BEGIN DATA EXCERPTS

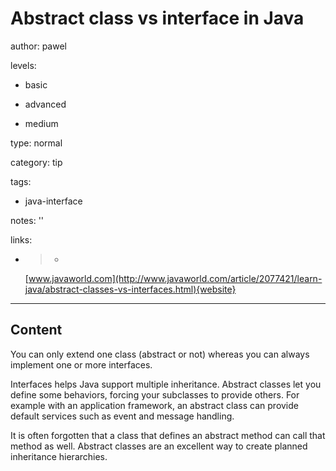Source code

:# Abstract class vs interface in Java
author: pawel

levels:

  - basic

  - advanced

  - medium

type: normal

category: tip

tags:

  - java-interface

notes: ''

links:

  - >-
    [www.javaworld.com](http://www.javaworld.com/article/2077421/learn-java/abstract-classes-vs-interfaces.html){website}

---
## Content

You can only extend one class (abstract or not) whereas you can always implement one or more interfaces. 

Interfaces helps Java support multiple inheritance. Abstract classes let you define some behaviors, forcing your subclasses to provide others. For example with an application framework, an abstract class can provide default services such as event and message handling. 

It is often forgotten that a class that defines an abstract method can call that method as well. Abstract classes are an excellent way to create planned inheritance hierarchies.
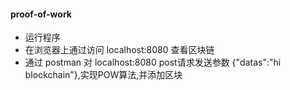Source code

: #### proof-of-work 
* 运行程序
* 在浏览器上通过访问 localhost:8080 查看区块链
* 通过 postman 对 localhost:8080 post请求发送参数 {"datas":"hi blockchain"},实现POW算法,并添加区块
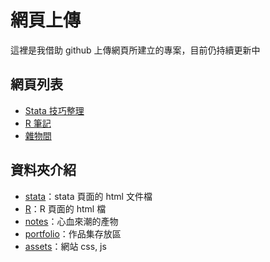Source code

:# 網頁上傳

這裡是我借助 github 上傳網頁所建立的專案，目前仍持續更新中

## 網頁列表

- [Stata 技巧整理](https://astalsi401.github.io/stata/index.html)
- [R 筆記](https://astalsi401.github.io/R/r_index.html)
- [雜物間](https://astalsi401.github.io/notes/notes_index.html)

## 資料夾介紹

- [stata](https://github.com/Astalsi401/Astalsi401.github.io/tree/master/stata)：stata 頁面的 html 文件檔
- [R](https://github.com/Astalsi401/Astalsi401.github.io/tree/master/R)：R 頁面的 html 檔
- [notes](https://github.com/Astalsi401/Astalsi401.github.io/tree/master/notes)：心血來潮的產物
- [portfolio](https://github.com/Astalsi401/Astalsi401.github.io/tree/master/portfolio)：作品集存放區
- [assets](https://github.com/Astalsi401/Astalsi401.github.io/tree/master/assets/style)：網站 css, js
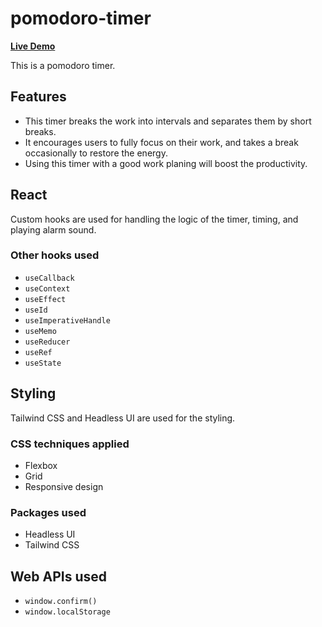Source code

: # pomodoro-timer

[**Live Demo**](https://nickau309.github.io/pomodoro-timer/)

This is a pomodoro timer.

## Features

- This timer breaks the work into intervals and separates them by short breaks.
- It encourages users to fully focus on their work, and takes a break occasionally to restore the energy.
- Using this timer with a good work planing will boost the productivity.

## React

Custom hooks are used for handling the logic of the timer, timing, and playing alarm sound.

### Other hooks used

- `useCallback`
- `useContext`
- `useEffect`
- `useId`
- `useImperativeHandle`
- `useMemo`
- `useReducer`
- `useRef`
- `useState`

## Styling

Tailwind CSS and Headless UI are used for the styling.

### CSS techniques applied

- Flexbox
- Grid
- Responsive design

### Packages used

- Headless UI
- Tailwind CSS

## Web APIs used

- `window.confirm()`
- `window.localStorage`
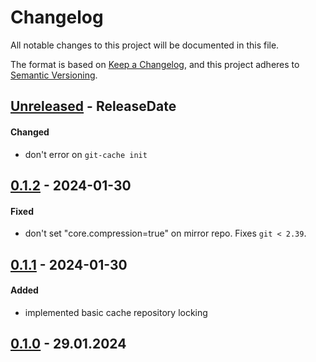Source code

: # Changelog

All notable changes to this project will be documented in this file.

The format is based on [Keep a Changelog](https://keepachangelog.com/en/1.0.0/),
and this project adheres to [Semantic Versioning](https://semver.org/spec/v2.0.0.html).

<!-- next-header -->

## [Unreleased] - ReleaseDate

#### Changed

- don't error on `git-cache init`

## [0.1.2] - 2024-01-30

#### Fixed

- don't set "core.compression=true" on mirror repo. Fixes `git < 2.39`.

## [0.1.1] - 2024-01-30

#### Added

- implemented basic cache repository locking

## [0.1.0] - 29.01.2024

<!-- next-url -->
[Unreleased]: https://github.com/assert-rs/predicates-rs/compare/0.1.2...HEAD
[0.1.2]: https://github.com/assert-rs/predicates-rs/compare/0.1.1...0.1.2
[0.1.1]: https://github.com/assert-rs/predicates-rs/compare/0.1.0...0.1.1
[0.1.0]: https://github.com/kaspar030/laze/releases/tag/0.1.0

END DATA EXCERPTS
BEGIN DATA EXCERPTS

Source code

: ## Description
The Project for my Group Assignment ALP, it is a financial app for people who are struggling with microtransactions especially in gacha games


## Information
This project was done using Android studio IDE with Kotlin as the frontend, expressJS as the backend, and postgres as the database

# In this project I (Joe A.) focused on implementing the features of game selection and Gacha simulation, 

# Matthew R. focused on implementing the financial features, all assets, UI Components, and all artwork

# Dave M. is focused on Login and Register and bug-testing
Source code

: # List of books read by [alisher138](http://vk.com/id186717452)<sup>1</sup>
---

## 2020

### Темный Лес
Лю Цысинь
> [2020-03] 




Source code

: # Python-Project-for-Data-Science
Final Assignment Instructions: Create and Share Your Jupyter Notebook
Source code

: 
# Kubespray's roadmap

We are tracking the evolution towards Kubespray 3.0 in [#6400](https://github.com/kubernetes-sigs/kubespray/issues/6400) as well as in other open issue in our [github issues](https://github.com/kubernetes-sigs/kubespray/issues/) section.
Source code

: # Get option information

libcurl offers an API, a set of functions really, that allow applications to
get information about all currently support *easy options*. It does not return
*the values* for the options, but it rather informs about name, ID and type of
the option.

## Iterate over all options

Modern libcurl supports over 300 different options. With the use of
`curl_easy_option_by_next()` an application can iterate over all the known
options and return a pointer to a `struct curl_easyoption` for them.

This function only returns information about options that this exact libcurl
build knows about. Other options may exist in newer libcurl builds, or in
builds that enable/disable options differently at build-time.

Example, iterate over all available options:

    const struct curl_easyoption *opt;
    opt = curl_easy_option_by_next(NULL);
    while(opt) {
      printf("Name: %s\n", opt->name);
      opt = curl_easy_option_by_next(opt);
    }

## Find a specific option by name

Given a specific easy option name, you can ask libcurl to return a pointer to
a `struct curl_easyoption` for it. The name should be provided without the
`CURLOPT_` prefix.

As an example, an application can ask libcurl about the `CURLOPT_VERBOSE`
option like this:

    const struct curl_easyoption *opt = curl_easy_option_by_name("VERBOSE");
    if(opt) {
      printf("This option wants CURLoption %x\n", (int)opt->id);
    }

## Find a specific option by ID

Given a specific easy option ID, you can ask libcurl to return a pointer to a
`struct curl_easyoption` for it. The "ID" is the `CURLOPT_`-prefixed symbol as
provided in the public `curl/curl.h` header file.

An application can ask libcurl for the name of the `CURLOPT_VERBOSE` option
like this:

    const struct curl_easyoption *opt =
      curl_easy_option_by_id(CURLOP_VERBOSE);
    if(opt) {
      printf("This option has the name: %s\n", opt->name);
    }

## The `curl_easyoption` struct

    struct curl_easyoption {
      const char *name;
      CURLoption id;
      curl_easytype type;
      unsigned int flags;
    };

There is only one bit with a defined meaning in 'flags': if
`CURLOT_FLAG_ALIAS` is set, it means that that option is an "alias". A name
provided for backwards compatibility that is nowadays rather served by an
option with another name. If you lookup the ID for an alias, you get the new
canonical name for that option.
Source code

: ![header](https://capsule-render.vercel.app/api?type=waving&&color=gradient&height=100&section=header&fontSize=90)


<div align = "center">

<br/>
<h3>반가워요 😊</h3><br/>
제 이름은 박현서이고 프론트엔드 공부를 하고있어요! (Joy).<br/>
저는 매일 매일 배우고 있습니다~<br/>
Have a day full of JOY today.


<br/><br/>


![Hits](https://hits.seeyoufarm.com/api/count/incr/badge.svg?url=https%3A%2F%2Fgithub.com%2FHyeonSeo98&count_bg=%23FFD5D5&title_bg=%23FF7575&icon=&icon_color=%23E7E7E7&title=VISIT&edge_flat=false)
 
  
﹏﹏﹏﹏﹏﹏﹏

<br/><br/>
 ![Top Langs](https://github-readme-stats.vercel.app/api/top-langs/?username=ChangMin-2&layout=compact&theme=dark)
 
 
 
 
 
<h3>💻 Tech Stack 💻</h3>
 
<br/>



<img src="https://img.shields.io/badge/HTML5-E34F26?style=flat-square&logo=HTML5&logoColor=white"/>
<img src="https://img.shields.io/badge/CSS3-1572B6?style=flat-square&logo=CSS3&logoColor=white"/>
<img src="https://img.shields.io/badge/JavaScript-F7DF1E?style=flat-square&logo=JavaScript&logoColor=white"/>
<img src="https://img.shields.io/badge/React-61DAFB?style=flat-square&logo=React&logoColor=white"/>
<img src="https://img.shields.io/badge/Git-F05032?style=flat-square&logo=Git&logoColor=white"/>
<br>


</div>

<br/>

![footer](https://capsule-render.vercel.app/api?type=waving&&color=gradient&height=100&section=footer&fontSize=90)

END DATA EXCERPTS
BEGIN DATA EXCERPTS

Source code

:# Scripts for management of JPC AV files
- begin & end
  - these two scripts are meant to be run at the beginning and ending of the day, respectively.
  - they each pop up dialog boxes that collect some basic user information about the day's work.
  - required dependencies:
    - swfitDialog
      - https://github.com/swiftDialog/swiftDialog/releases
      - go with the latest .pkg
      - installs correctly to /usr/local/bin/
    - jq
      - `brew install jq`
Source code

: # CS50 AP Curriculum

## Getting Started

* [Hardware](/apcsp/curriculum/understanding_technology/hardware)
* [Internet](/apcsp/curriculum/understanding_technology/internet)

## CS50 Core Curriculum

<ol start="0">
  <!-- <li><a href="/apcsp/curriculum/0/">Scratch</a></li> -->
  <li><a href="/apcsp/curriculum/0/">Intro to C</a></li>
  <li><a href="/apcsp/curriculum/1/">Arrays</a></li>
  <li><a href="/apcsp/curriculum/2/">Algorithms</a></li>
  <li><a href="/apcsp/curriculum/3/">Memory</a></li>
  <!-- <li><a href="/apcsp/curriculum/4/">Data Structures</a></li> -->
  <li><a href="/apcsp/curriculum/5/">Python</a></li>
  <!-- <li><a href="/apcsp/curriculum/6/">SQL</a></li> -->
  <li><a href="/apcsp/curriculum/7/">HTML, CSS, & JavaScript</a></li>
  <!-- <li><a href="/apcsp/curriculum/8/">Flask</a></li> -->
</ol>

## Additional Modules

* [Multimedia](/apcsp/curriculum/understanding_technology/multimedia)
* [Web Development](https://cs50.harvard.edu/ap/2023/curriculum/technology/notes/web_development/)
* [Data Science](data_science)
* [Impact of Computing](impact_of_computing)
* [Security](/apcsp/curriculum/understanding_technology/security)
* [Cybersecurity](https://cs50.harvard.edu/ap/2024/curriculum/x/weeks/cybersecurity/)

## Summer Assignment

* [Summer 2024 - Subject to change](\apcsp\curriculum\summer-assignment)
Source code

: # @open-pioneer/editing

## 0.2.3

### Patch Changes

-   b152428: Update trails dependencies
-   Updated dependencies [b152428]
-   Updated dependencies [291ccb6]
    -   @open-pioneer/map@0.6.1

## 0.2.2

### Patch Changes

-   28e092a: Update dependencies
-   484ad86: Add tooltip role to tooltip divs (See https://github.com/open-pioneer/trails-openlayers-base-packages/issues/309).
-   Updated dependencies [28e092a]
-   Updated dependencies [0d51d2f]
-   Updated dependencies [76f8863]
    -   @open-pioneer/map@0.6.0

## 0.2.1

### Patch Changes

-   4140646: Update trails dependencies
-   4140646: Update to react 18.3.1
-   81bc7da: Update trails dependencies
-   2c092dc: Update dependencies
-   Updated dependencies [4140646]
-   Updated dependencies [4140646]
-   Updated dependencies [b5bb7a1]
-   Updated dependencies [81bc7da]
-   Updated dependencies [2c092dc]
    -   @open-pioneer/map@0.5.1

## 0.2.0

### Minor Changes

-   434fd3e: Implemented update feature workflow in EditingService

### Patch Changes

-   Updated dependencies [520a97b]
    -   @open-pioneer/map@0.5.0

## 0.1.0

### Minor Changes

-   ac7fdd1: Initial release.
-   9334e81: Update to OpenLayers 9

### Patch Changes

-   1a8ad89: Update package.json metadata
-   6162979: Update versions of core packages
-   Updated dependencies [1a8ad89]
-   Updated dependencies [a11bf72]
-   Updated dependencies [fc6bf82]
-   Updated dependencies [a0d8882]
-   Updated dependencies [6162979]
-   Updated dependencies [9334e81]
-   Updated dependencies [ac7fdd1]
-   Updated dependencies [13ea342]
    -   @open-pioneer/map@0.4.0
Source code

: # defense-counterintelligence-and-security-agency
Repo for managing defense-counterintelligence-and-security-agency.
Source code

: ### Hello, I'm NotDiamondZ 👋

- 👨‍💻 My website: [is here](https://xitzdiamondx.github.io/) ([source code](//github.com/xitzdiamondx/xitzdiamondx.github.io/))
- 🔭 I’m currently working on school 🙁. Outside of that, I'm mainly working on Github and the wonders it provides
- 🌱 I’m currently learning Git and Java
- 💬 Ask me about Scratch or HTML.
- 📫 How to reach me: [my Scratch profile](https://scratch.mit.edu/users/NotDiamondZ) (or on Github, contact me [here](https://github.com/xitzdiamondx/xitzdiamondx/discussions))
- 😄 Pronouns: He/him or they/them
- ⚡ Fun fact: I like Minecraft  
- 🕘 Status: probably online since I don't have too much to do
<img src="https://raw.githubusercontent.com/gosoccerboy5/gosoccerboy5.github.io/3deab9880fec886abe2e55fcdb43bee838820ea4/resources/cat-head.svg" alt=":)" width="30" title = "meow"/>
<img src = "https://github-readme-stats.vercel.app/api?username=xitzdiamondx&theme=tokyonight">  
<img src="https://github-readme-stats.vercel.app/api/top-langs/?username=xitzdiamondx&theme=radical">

END DATA EXCERPTS

Please state only the number of lines above that hold the string "releases".

2